SI
SI
discoversearch

We've detected that you're using an ad content blocking browser plug-in or feature. Ads provide a critical source of revenue to the continued operation of Silicon Investor.  We ask that you disable ad blocking while on Silicon Investor in the best interests of our community.  If you are not using an ad blocker but are still receiving this message, make sure your browser's tracking protection is set to the 'standard' level.
Technology Stocks : America On-Line (AOL) -- Ignore unavailable to you. Want to Upgrade?


To: Sonny McWilliams who wrote (28494)8/5/1999 2:15:00 PM
From: puborectalis  Read Replies (2) | Respond to of 41369
 
INTERESTING INSIGHT...... No free lunch for MSFT
Microsoft would face technological, financial obstacles to free access
By Staff Writer Randall J. Schultz
August 05, 1999: 12:04 p.m. ET

NEW YORK (CNNfn) - If Microsoft Corp. follows through on offering free Internet access, as it reportedly is considering, it faces a number of technological and financial hurdles.
The software firm is mulling low-cost, or possibly free, Internet access, according to the Wall Street Journal Thursday, in an attempt to wrest a chunk of the Internet away from America Online.
Microsoft apparently is covetous of AOL's dial-up Net access business, which brings in $21.95 monthly from each of its 17 million subscribers.
Microsoft officials weren't immediately available for comment Thursday.
Microsoft (MSFT) finds itself in the unusual position of challenger in the online service segment, which America Online (AOL) dominates. It attempted to offer its own proprietary service, the Microsoft Network, which combined Internet access along with original content and organization of the Web's offerings.
However, the service failed to surpass AOL and now exists as a personalized Web site, along with offering Internet access.

Gutsy move for Microsoft

If Microsoft were to attempt to offer free Internet access, it would be an unorthodox move for the company, which has been considered slow to grasp the opportunities on the Web, according to Tim Sloan, director of tech research at Aberdeen Group.
"Microsoft has been behind the curve in the Internet space for a long time," said Sloan. "This would be a gutsy move and would be the first time I've seen them take a preemptive move on the Internet."
Free Net access is a rarity in the United States, although it is more common in Europe. Under the European model, most users are able to receive free access but pay minute-by-minute phone charges, which is where the ISPs like Britain's Freeserve make their money.

However, the U.S. model has taken on a different form.

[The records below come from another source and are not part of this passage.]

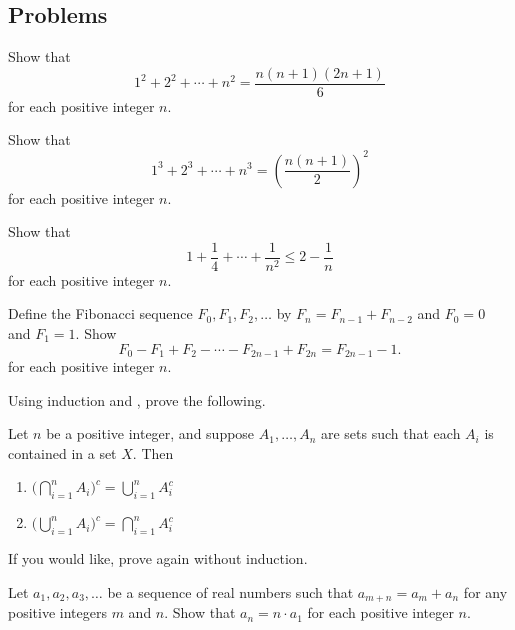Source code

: \documentclass[../main.tex]{subfiles}
\begin{document}
\subsection{Problems}
\begin{homework}
    Show that
    \[1^2+2^2+\cdots +n^2=\frac{n(n+1)(2n+1)}{6}\]
    for each positive integer $n$.
\end{homework}
\begin{homework}
    Show that
    \[1^3+2^3+\cdots+n^3=\left(\frac{n(n+1)}2\right)^2\]
    for each positive integer $n$.
\end{homework}
\begin{homework} \label{hw:basel}
    Show that $$1+\frac{1}{4}+\cdots +\frac{1}{n^2} \le 2-\frac{1}{n}$$ for each positive integer $n$.
\end{homework}
\begin{homework} \label{hw:fib-diff}
    Define the Fibonacci sequence $F_0,F_1,F_2,\ldots$ by $F_n=F_{n-1}+F_{n-2}$ and $F_0=0$ and $F_1=1$. Show
    \[F_0-F_1+F_2-\cdots-F_{2n-1}+F_{2n}=F_{2n-1}-1.\]
    for each positive integer $n$.
\end{homework}
\begin{homework}
    Using induction and , prove the following.
    \begin{theorem} \label{thm:general-de-morgan}
        Let $n$ be a positive integer, and suppose $A_1, \dots, A_n$ are sets such that each $A_i$ is contained in a set $X$. Then
        \begin{enumerate}[label=(\alph*)]
            \item $\Big(\bigcap_{i = 1}^nA_i\Big)^c = \bigcup_{i = 1}^n A_i^c$
            \item $\Big(\bigcup_{i = 1}^nA_i\Big)^c = \bigcap_{i = 1}^n A_i^c$
        \end{enumerate}
    \end{theorem}
    If you would like, prove  again without induction.
\end{homework}
\begin{homework}
    Let $a_1,a_2,a_3,\ldots$ be a sequence of real numbers such that $a_{m+n}=a_m+a_n$ for any positive integers $m$ and $n$. Show that $a_n=n\cdot a_1$ for each positive integer $n$.
\end{homework}
\end{document}
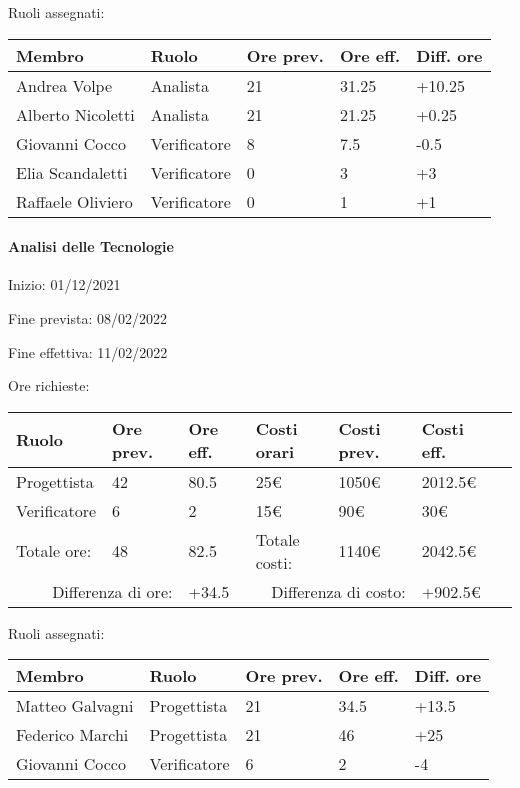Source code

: \documentclass[a4paper, 12pt]{article}
\begin{document}
Ruoli assegnati:\\[0.5em]
\begin{tabular}{|l|l|l|l|l|}\hline
Membro & Ruolo & Ore prev. & Ore eff. & Diff. ore \\\hline
Andrea Volpe & Analista & 21 & 31.25  & +10.25 \\\hline
Alberto Nicoletti & Analista & 21 & 21.25 & +0.25 \\\hline
Giovanni Cocco & Verificatore & 8 & 7.5 & -0.5 \\\hline
Elia Scandaletti & Verificatore & 0 & 3 & +3 \\\hline
Raffaele Oliviero & Verificatore & 0 & 1 & +1 \\\hline
\end{tabular}

\paragraph{Analisi delle Tecnologie}
Inizio: 01/12/2021\par
Fine prevista: 08/02/2022\par
Fine effettiva: 11/02/2022

Ore richieste:\\[0.5em]
\begin{tabular}{|l|l|l||l|l|l|l|}\hline
Ruolo & Ore prev. & Ore eff. & Costi orari & Costi prev. & Costi eff.\\\hline
Progettista & 42 & 80.5 & 25\euro & 1050\euro & 2012.5\euro \\\hline
Verificatore & 6 & 2 & 15\euro & 90\euro & 30\euro \\\hline
Totale ore: & 48 & 82.5 & Totale costi: & 1140\euro & 2042.5\euro \\\hline
\multicolumn{2}{|r|}{Differenza di ore:} & +34.5 & \multicolumn{2}{r|}{Differenza di costo:} & +902.5\euro \\\hline
\end{tabular}

Ruoli assegnati:\\[0.5em]
\begin{tabular}{|l|l|l|l|l|}\hline
Membro & Ruolo & Ore prev. & Ore eff. & Diff. ore \\\hline
Matteo Galvagni & Progettista & 21 & 34.5 & +13.5 \\\hline
Federico Marchi & Progettista & 21 & 46 & +25 \\\hline
Giovanni Cocco & Verificatore & 6 & 2 & -4 \\\hline
\end{tabular}
\end{document}
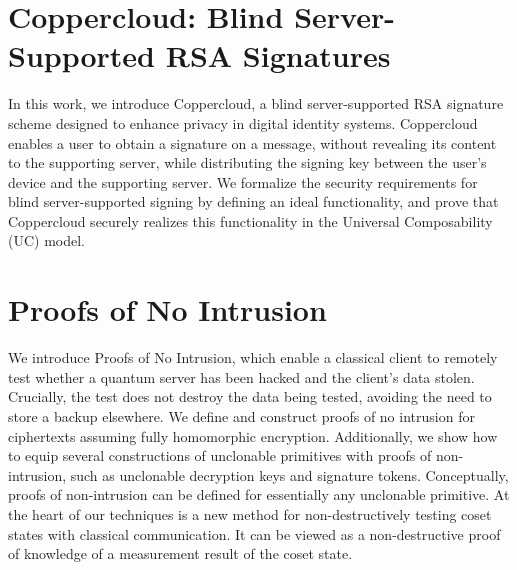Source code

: \documentclass[11pt,oneside]{book}
\theoremstyle{definition}
\theoremstyle{remark}
\theoremstyle{plain}
\begin{document}
\section{\cite{cryptoeprint:2025/1824} Coppercloud: Blind Server-Supported RSA Signatures}
 In this work, we introduce Coppercloud, a blind server-supported RSA signature scheme designed to enhance privacy in digital identity systems. Coppercloud enables a user to obtain a signature on a message, without revealing its content to the supporting server, while distributing the signing key between the user's device and the supporting server. We formalize the security requirements for blind server-supported signing by defining an ideal functionality, and prove that Coppercloud securely realizes this functionality in the Universal Composability (UC) model.
 
 \section{\cite{cryptoeprint:2025/1826} Proofs of No Intrusion}
 We introduce Proofs of No Intrusion, which enable a classical client to remotely test whether a quantum server has been hacked and the client's data stolen. Crucially, the test does not destroy the data being tested, avoiding the need to store a backup elsewhere. We define and construct proofs of no intrusion for ciphertexts assuming fully homomorphic encryption. Additionally, we show how to equip several constructions of unclonable primitives with proofs of non-intrusion, such as unclonable decryption keys and signature tokens. Conceptually, proofs of non-intrusion can be defined for essentially any unclonable primitive. At the heart of our techniques is a new method for non-destructively testing coset states with classical communication. It can be viewed as a non-destructive proof of knowledge of a measurement result of the coset state.
 
 
\end{document}
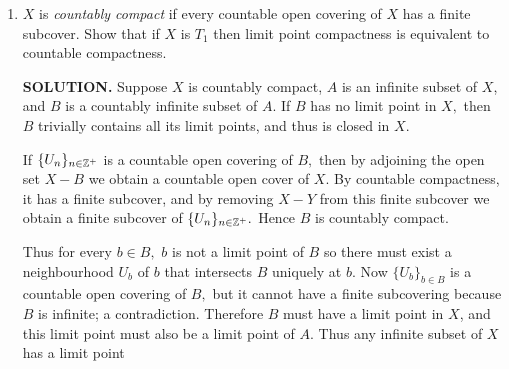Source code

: \documentclass{article}
\begin{document}
\begin{enumerate}
\begin{enumerate}
        {\bf SOLUTION.} If $B$ is an infinite subset of $A,$ then by limit point compactness of $X$, $B$ has a limit point $x \in X.$ Every neighbourhood of $x$ intersects, $B\subseteq A,$ so $x$ is also a limit point of $A.$ By closure of $A,$ $x \in A.$ Therefore any infinite subset $B$ of $A$ has a limit point in $A.$ $\Box$

        \item If $X$ is a subspace of a Hausdorff space $Z,$ does it follow that $X$ is closed in $Z?$

        {\bf SOLUTION.} Consider $\overline{S_\Omega}$ in the order topology, which we know is Hausdorff. We also know that $S_\Omega$ is a limit point compact subspace of $\overline{S_\Omega},$ but it is not closed because $\Omega \notin S_\Omega.$ $\Box$
    \end{enumerate}

    \item $X$ is {\it countably compact} if every countable open covering of $X$ has a finite subcover. Show that if $X$ is $T_1$ then limit point compactness is equivalent to countable compactness.

    {\bf SOLUTION.} Suppose $X$ is countably compact, $A$ is an infinite subset of $X$, and $B$ is a countably infinite subset of $A.$ If $B$ has no limit point in $X,$ then $B$ trivially contains all its limit points, and thus is closed in $X.$
    
    If $\{U_n\}_{n \in \mathbb{Z}^+}$ is a countable open covering of $B,$ then by adjoining the open set $X-B$ we obtain a countable open cover of $X.$ By countable compactness, it has a finite subcover, and by removing $X-Y$ from this finite subcover we obtain a finite subcover of $\{U_n\}_{n \in \mathbb{Z}^+}.$ Hence $B$ is countably compact. 
    
    Thus for every $b \in B,$ $b$ is not a limit point of $B$ so there must exist a neighbourhood $U_b$ of $b$ that intersects $B$ uniquely at $b$. Now $\{U_b\}_{b \in B}$ is a countable open covering of $B,$ but it cannot have a finite subcovering because $B$ is infinite; a contradiction. Therefore $B$ must have a limit point in $X$, and this limit point must also be a limit point of $A.$ Thus any infinite subset of $X$ has a limit point


\end{enumerate}
\end{document}
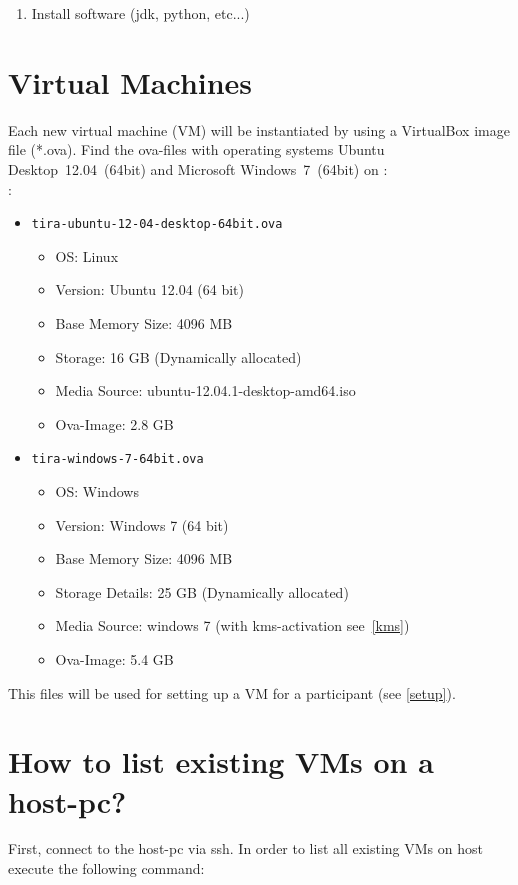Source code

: \begin{enumerate}
\item Install software (jdk, python, etc...)
%
%
\end{enumerate}

\section{Virtual Machines}\label{ova}
Each new virtual machine (VM) will be instantiated by using a VirtualBox image file (*.ova).
Find the ova-files with operating systems Ubuntu Desktop~12.04~(64bit) and Microsoft Windows~7~(64bit) on :\\
:
\begin{itemize}
\item \texttt{tira-ubuntu-12-04-desktop-64bit.ova}
\begin{itemize}
\item OS: Linux
\item Version: Ubuntu 12.04 (64 bit)
\item Base Memory Size: 4096 MB
\item Storage: 16 GB (Dynamically allocated)
\item Media Source: ubuntu-12.04.1-desktop-amd64.iso
\item Ova-Image: 2.8 GB
\end{itemize}
\item \texttt{tira-windows-7-64bit.ova}
\begin{itemize}
\item OS: Windows
\item Version: Windows 7 (64 bit)
\item Base Memory Size: 4096 MB
\item Storage Details: 25 GB (Dynamically allocated)
\item Media Source: windows 7 (with kms-activation see~\ref{kms})
\item Ova-Image: 5.4 GB
\end{itemize}
\end{itemize}
This files will be used for setting up a VM for a participant (see \ref{setup}).


\section{How to list existing VMs on a host-pc?}\label{list}
First, connect to the host-pc via ssh. In order to list all existing VMs on host execute the following command:\\
\medskip\noindent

In order to get the free service, Net users have to submit personal and consumer information and agree to receive much more invasive types of targeted Web advertising.
As the risks are many, so are the rewards, especially if a company like Microsoft, dominant in so many areas, can achieve a critical mass of users due to its nearly ubiquitous presence in many areas of personal computing.
Whoever is the first to garner this large consumer base could find it easy to stay on top, according to Iain Stevenson, principal consultant at Ovum, a Boston-based technology consulting firm.
"If you're not the first big free provider, it's hard to compete against the incumbent provider," said Stevenson, noting that other free providers obviously have little to offer price-wise.
The free ISP model is viewed somewhat skeptically among those in the Internet community, mainly because no one has yet proven it can work financially.
"I'm not confident the model will be successful," said Aberdeen Group's Sloan.
Part of the obstacles such a provider would need to surmount are technological, Sloan said, since most companies thus far are dealing with a small subscriber base.
For example, assume a free Internet service provider had 2 million registered users. In order to charge top dollar to advertisers, the ISP would have to have extremely specifically targeted advertising for each user.
Therefore, when a user clicked on a certain site, the ISP would have to send that user's personal information back to a computer, process it, contact the advertiser's server, which would need to choose -- or even create -- an advertisement targeted to that consumer and send it back to the user's current page.
Currently, no technology exists to take advantage of that specific user information fully. Until that occurs, free access providers will find it difficult to fully leverage their advertising muscle.
Additionally, to pay for the costs of giving free access, these ISPs may be forced to push increasingly invasive amounts of advertising onto the user.
Net users have proven to be a difficult challenge for advertisers. People who put up with 2 minute commercial interruptions on television often see relatively passive Net ads like banners as obnoxious, and click-through rates on ads are still often less than 1 percent.
Analysts say that consumers may not even mind paying a small subscription fee if it will mean having to sort through less mandatory advertising.
Still, free Net access probably will become the domain of the larger companies, like Microsoft, that can offer a large base for advertisers.
In the same way, portals like Yahoo! and Netcenter already may be well positioned for such a move to free access, since they already have a registered user base and are using the most current targeted advertising technology.
In the end, if Microsoft does decide to take the plunge into free access, it had better be prepared to pay the price, said Sloan.
"If they make an investment but can't drive revenue [for] two years and are giving away access for two years, it's going to be difficult," he said.
"I know Microsoft has a lot of money but it would begin showing up on the bottom line." info
Market research on Microsoft

--------------------------------------------------------------------------------

Market research on America Online

stories
AOL and a tank of gas - August 3, 1999

--------------------------------------------------------------------------------

AOL, MSFT duel on IM-ing - July 30, 1999

quotes
Microsoft

--------------------------------------------------------------------------------

America Online

sites
America Online

--------------------------------------------------------------------------------

MSN.com







Copyright © 1999 CNN America, Inc.
ALL RIGHTS RESERVED.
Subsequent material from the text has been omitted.